Bloomberg reported that real estate, infrastructure and investment group Oceanwide Holdings and film and TV producer Zhejiang Huace unloaded their shares, worth a combined $236 million. They had bought their stakes in a $1.5 billion March 2016 funding round conducted by Wanda shortly after it completed its takeover of Legendary. At the time of the refinancing, Wanda offered investors a choice of exits: an IPO for the company within 12 months, or a repurchase by Wanda with a 15% return.
Much has happened in the intervening 18 months to change investor sentiment toward both Wanda and Legendary.
Wanda has been hit by a series of Chinese government moves to control its overseas acquisition spree. Authorities first imposed capital controls that squashed several deals by Chinese groups, including Wanda’s attempt to buy Dick Clark Productions for $1 billion. More recently, regulators have crimped Chinese bank lending to Wanda and its overseas subsidiaries, including Legendary. That was followed last month by a Cabinet-level directive to halt overseas deal-making in film, sports and hotels – all key growth areas for Wanda.
Legendary, too, has seen big changes. It released “Warcraft,” “Kong: Skull Island,” and the Matt Damon-starring “The Great Wall.” Each performed strongly in China, where other Wanda entities, notably its market-leading cinema chain, were able to support the releases. But the titles disappointed in other territories.
Legendary’s founder, Thomas Tull, exited the company in January this year. Peter Loehr, CEO of the Chinese arm, Legendary East, departed at the end of June. The company is now headed by Mary Parent and senior Wanda VP Jack Gao as interim CEO. It has been reported that Wanda has approached attorney Josh Grode to take over as CEO, though the appointment has not yet been confirmed.
Legendary has tried distancing itself from Wanda’s turmoils back in China. “Legendary is well capitalized with liquidity to fund its film and TV slates and operate its business as usual,” Legendary said in a statement in July, while adding that the company “has not experienced any change in its relationship with Wanda.”

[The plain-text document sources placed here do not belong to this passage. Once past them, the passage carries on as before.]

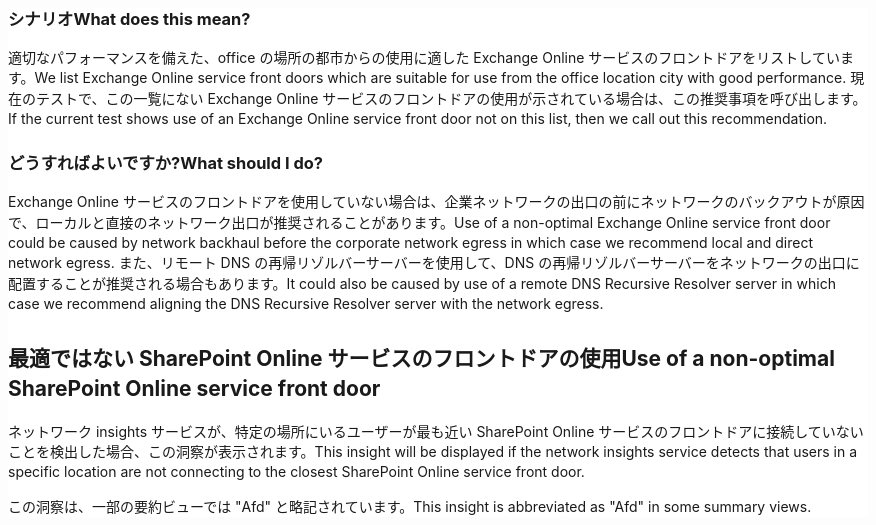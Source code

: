 ### <a name="what-does-this-mean"></a><span data-ttu-id="29150-149">シナリオ</span><span class="sxs-lookup"><span data-stu-id="29150-149">What does this mean?</span></span>

<span data-ttu-id="29150-150">適切なパフォーマンスを備えた、office の場所の都市からの使用に適した Exchange Online サービスのフロントドアをリストしています。</span><span class="sxs-lookup"><span data-stu-id="29150-150">We list Exchange Online service front doors which are suitable for use from the office location city with good performance.</span></span> <span data-ttu-id="29150-151">現在のテストで、この一覧にない Exchange Online サービスのフロントドアの使用が示されている場合は、この推奨事項を呼び出します。</span><span class="sxs-lookup"><span data-stu-id="29150-151">If the current test shows use of an Exchange Online service front door not on this list, then we call out this recommendation.</span></span>

### <a name="what-should-i-do"></a><span data-ttu-id="29150-152">どうすればよいですか?</span><span class="sxs-lookup"><span data-stu-id="29150-152">What should I do?</span></span>

<span data-ttu-id="29150-153">Exchange Online サービスのフロントドアを使用していない場合は、企業ネットワークの出口の前にネットワークのバックアウトが原因で、ローカルと直接のネットワーク出口が推奨されることがあります。</span><span class="sxs-lookup"><span data-stu-id="29150-153">Use of a non-optimal Exchange Online service front door could be caused by network backhaul before the corporate network egress in which case we recommend local and direct network egress.</span></span> <span data-ttu-id="29150-154">また、リモート DNS の再帰リゾルバーサーバーを使用して、DNS の再帰リゾルバーサーバーをネットワークの出口に配置することが推奨される場合もあります。</span><span class="sxs-lookup"><span data-stu-id="29150-154">It could also be caused by use of a remote DNS Recursive Resolver server in which case we recommend aligning the DNS Recursive Resolver server with the network egress.</span></span>

## <a name="use-of-a-non-optimal-sharepoint-online-service-front-door"></a><span data-ttu-id="29150-155">最適ではない SharePoint Online サービスのフロントドアの使用</span><span class="sxs-lookup"><span data-stu-id="29150-155">Use of a non-optimal SharePoint Online service front door</span></span>

<span data-ttu-id="29150-156">ネットワーク insights サービスが、特定の場所にいるユーザーが最も近い SharePoint Online サービスのフロントドアに接続していないことを検出した場合、この洞察が表示されます。</span><span class="sxs-lookup"><span data-stu-id="29150-156">This insight will be displayed if the network insights service detects that users in a specific location are not connecting to the closest SharePoint Online service front door.</span></span>

<span data-ttu-id="29150-157">この洞察は、一部の要約ビューでは "Afd" と略記されています。</span><span class="sxs-lookup"><span data-stu-id="29150-157">This insight is abbreviated as "Afd" in some summary views.</span></span>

Legendary’s losses, believed to amount to hundred of millions of dollars last year, and the Chinese regulatory moves are among the issues that made it close to impossible for Legendary to achieve a share listing. Wanda Film Holdings, the Shenzhen-listed company that contains many of Dalian Wanda’s movie business assets, has seen its shares suspended since July as it battles regulatory headwinds and attempts a restructuring.